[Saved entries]
<<<<
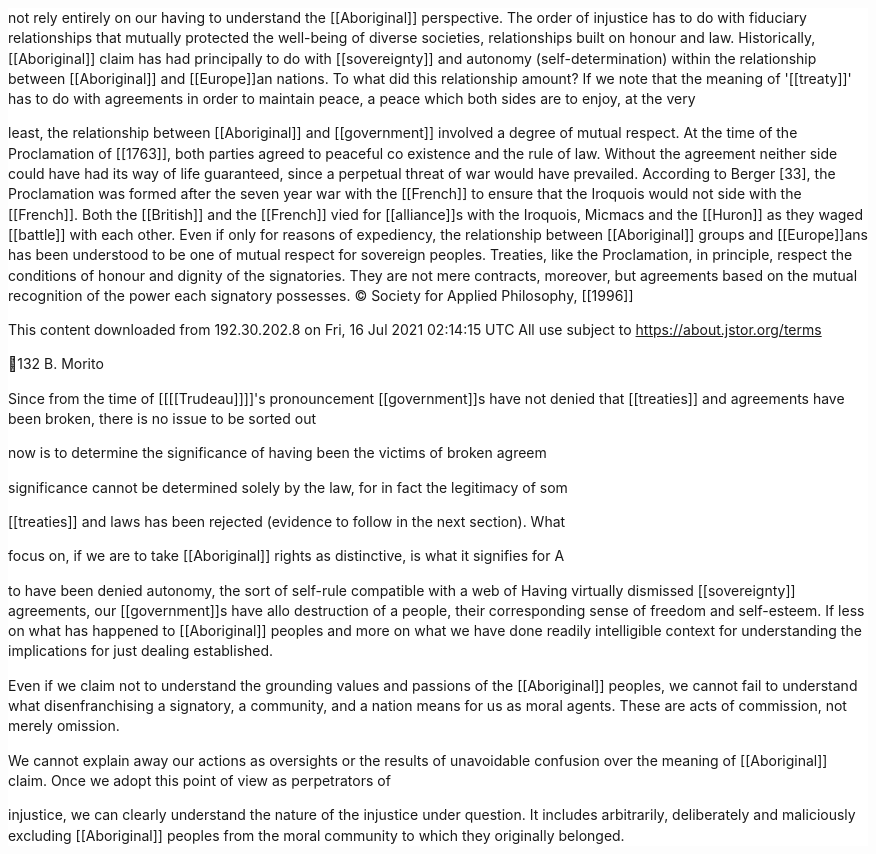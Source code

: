 not rely entirely on our having to understand the [[Aboriginal]] perspective. The order of
injustice has to do with fiduciary relationships that mutually protected the well-being of
diverse societies, relationships built on honour and law. Historically, [[Aboriginal]] claim has
had principally to do with [[sovereignty]] and autonomy (self-determination) within the
relationship between [[Aboriginal]] and [[Europe]]an nations.
To what did this relationship amount? If we note that the meaning of '[[treaty]]' has to do
with agreements in order to maintain peace, a peace which both sides are to enjoy, at the very

least, the relationship between [[Aboriginal]] and [[government]] involved a degree of mutual
respect. At the time of the Proclamation of [[1763]], both parties agreed to peaceful co
existence and the rule of law. Without the agreement neither side could have had its way of
life guaranteed, since a perpetual threat of war would have prevailed. According to Berger
[33], the Proclamation was formed after the seven year war with the [[French]] to ensure that
the Iroquois would not side with the [[French]]. Both the [[British]] and the [[French]] vied for
[[alliance]]s with the Iroquois, Micmacs and the [[Huron]] as they waged [[battle]] with each other.
Even if only for reasons of expediency, the relationship between [[Aboriginal]] groups and
[[Europe]]ans has been understood to be one of mutual respect for sovereign peoples. Treaties,
like the Proclamation, in principle, respect the conditions of honour and dignity of the
signatories. They are not mere contracts, moreover, but agreements based on the mutual
recognition of the power each signatory possesses.
© Society for Applied Philosophy, [[1996]]

This content downloaded from
192.30.202.8 on Fri, 16 Jul 2021 02:14:15 UTC
All use subject to https://about.jstor.org/terms

132 B. Morito

Since from the time of [[[[Trudeau]]]]'s pronouncement [[government]]s have not denied
that [[treaties]] and agreements have been broken, there is no issue to be sorted out

now is to determine the significance of having been the victims of broken agreem

significance cannot be determined solely by the law, for in fact the legitimacy of som

[[treaties]] and laws has been rejected (evidence to follow in the next section). What

focus on, if we are to take [[Aboriginal]] rights as distinctive, is what it signifies for A

to have been denied autonomy, the sort of self-rule compatible with a web of
Having virtually dismissed [[sovereignty]] agreements, our [[government]]s have allo
destruction of a people, their corresponding sense of freedom and self-esteem. If
less on what has happened to [[Aboriginal]] peoples and more on what we have done
readily intelligible context for understanding the implications for just dealing
established.

Even if we claim not to understand the grounding values and passions of the [[Aboriginal]]
peoples, we cannot fail to understand what disenfranchising a signatory, a community, and
a nation means for us as moral agents. These are acts of commission, not merely omission.

We cannot explain away our actions as oversights or the results of unavoidable confusion
over the meaning of [[Aboriginal]] claim. Once we adopt this point of view as perpetrators of

injustice, we can clearly understand the nature of the injustice under question. It includes
arbitrarily, deliberately and maliciously excluding [[Aboriginal]] peoples from the moral
community to which they originally belonged.
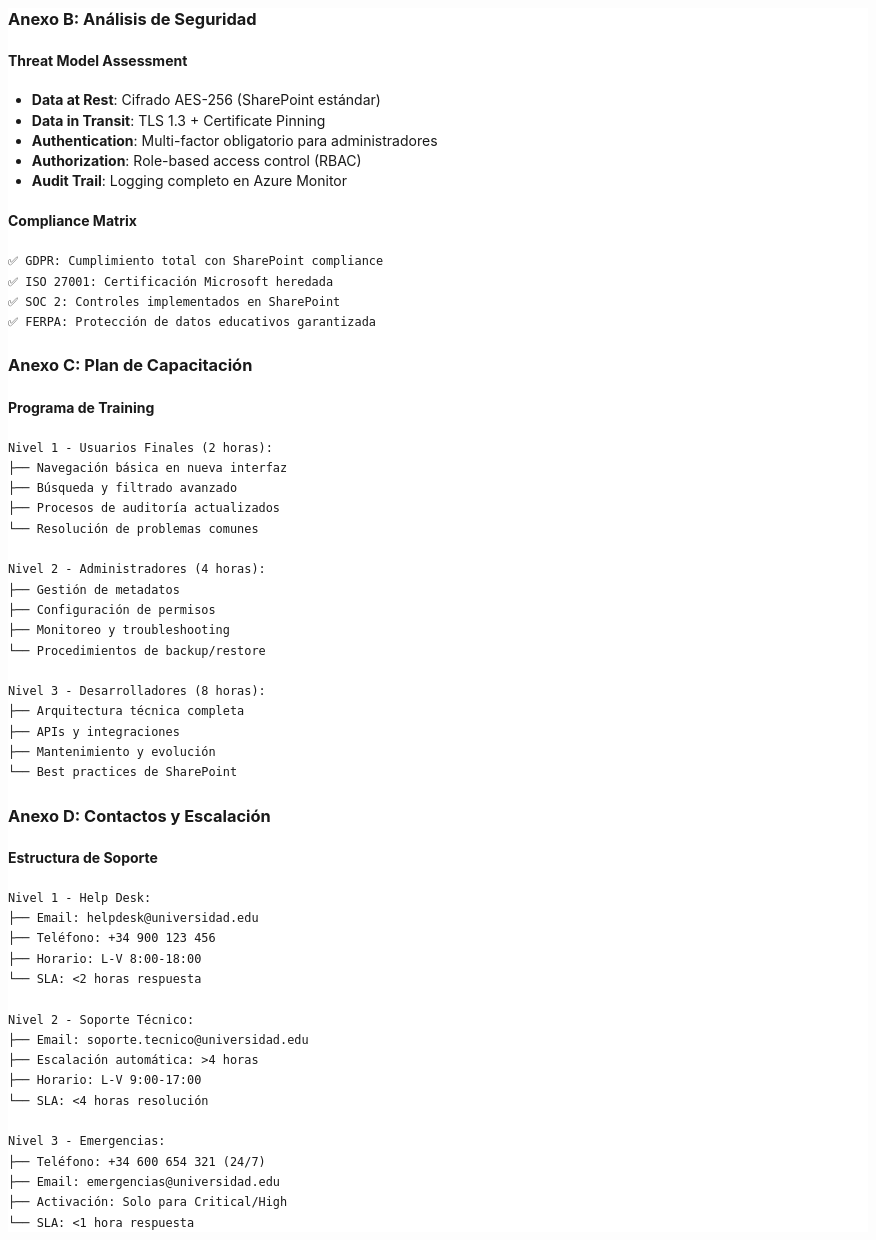 ### **Anexo B: Análisis de Seguridad**

#### **Threat Model Assessment**
- **Data at Rest**: Cifrado AES-256 (SharePoint estándar)
- **Data in Transit**: TLS 1.3 + Certificate Pinning
- **Authentication**: Multi-factor obligatorio para administradores
- **Authorization**: Role-based access control (RBAC)
- **Audit Trail**: Logging completo en Azure Monitor

#### **Compliance Matrix**
```
✅ GDPR: Cumplimiento total con SharePoint compliance
✅ ISO 27001: Certificación Microsoft heredada
✅ SOC 2: Controles implementados en SharePoint
✅ FERPA: Protección de datos educativos garantizada
```

### **Anexo C: Plan de Capacitación**

#### **Programa de Training**
```
Nivel 1 - Usuarios Finales (2 horas):
├── Navegación básica en nueva interfaz
├── Búsqueda y filtrado avanzado
├── Procesos de auditoría actualizados
└── Resolución de problemas comunes

Nivel 2 - Administradores (4 horas):
├── Gestión de metadatos
├── Configuración de permisos
├── Monitoreo y troubleshooting
└── Procedimientos de backup/restore

Nivel 3 - Desarrolladores (8 horas):
├── Arquitectura técnica completa
├── APIs y integraciones
├── Mantenimiento y evolución
└── Best practices de SharePoint
```

### **Anexo D: Contactos y Escalación**

#### **Estructura de Soporte**
```
Nivel 1 - Help Desk:
├── Email: helpdesk@universidad.edu
├── Teléfono: +34 900 123 456
├── Horario: L-V 8:00-18:00
└── SLA: <2 horas respuesta

Nivel 2 - Soporte Técnico:
├── Email: soporte.tecnico@universidad.edu
├── Escalación automática: >4 horas
├── Horario: L-V 9:00-17:00
└── SLA: <4 horas resolución

Nivel 3 - Emergencias:
├── Teléfono: +34 600 654 321 (24/7)
├── Email: emergencias@universidad.edu
├── Activación: Solo para Critical/High
└── SLA: <1 hora respuesta
```
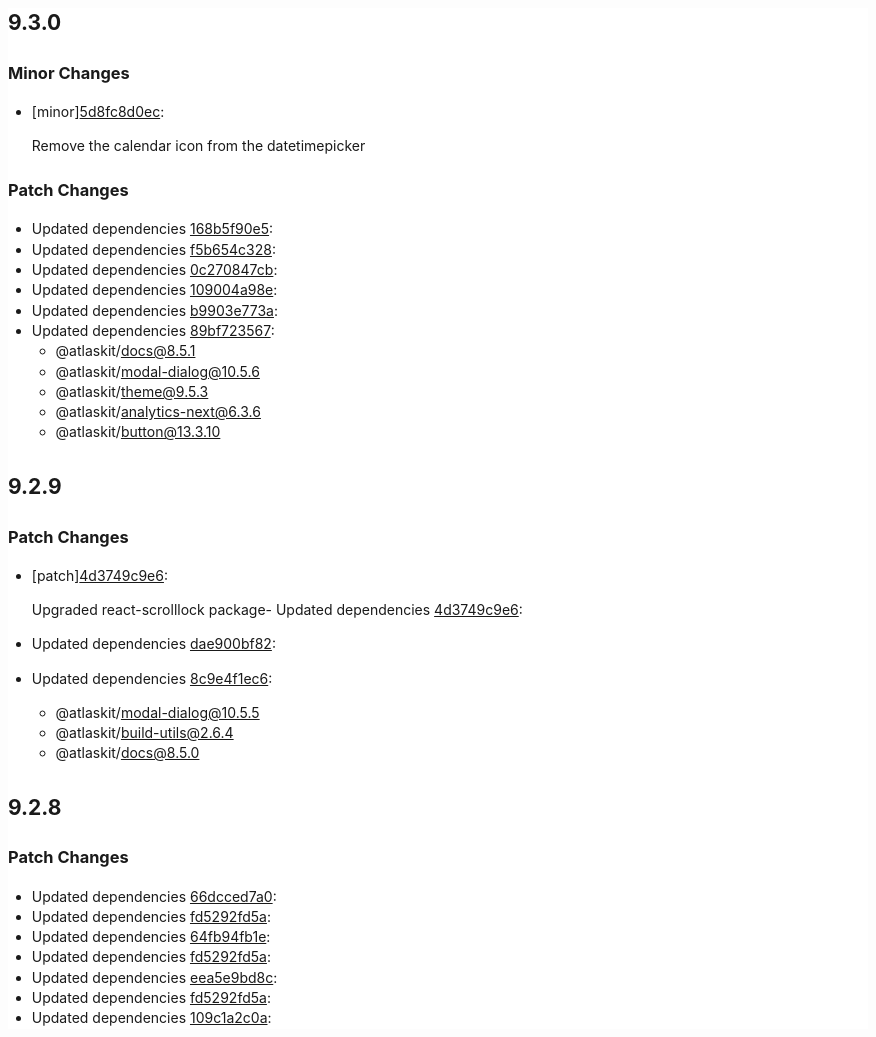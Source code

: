 ## 9.3.0

### Minor Changes

- [minor][5d8fc8d0ec](https://bitbucket.org/atlassian/atlassian-frontend/commits/5d8fc8d0ec):

  Remove the calendar icon from the datetimepicker

### Patch Changes

- Updated dependencies
  [168b5f90e5](https://bitbucket.org/atlassian/atlassian-frontend/commits/168b5f90e5):
- Updated dependencies
  [f5b654c328](https://bitbucket.org/atlassian/atlassian-frontend/commits/f5b654c328):
- Updated dependencies
  [0c270847cb](https://bitbucket.org/atlassian/atlassian-frontend/commits/0c270847cb):
- Updated dependencies
  [109004a98e](https://bitbucket.org/atlassian/atlassian-frontend/commits/109004a98e):
- Updated dependencies
  [b9903e773a](https://bitbucket.org/atlassian/atlassian-frontend/commits/b9903e773a):
- Updated dependencies
  [89bf723567](https://bitbucket.org/atlassian/atlassian-frontend/commits/89bf723567):
  - @atlaskit/docs@8.5.1
  - @atlaskit/modal-dialog@10.5.6
  - @atlaskit/theme@9.5.3
  - @atlaskit/analytics-next@6.3.6
  - @atlaskit/button@13.3.10

## 9.2.9

### Patch Changes

- [patch][4d3749c9e6](https://bitbucket.org/atlassian/atlassian-frontend/commits/4d3749c9e6):

  Upgraded react-scrolllock package- Updated dependencies
  [4d3749c9e6](https://bitbucket.org/atlassian/atlassian-frontend/commits/4d3749c9e6):

- Updated dependencies
  [dae900bf82](https://bitbucket.org/atlassian/atlassian-frontend/commits/dae900bf82):
- Updated dependencies
  [8c9e4f1ec6](https://bitbucket.org/atlassian/atlassian-frontend/commits/8c9e4f1ec6):
  - @atlaskit/modal-dialog@10.5.5
  - @atlaskit/build-utils@2.6.4
  - @atlaskit/docs@8.5.0

## 9.2.8

### Patch Changes

- Updated dependencies
  [66dcced7a0](https://bitbucket.org/atlassian/atlassian-frontend/commits/66dcced7a0):
- Updated dependencies
  [fd5292fd5a](https://bitbucket.org/atlassian/atlassian-frontend/commits/fd5292fd5a):
- Updated dependencies
  [64fb94fb1e](https://bitbucket.org/atlassian/atlassian-frontend/commits/64fb94fb1e):
- Updated dependencies
  [fd5292fd5a](https://bitbucket.org/atlassian/atlassian-frontend/commits/fd5292fd5a):
- Updated dependencies
  [eea5e9bd8c](https://bitbucket.org/atlassian/atlassian-frontend/commits/eea5e9bd8c):
- Updated dependencies
  [fd5292fd5a](https://bitbucket.org/atlassian/atlassian-frontend/commits/fd5292fd5a):
- Updated dependencies
  [109c1a2c0a](https://bitbucket.org/atlassian/atlassian-frontend/commits/109c1a2c0a):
>>>>
A single number is required: the count of lines in the data above that include the word "based".

2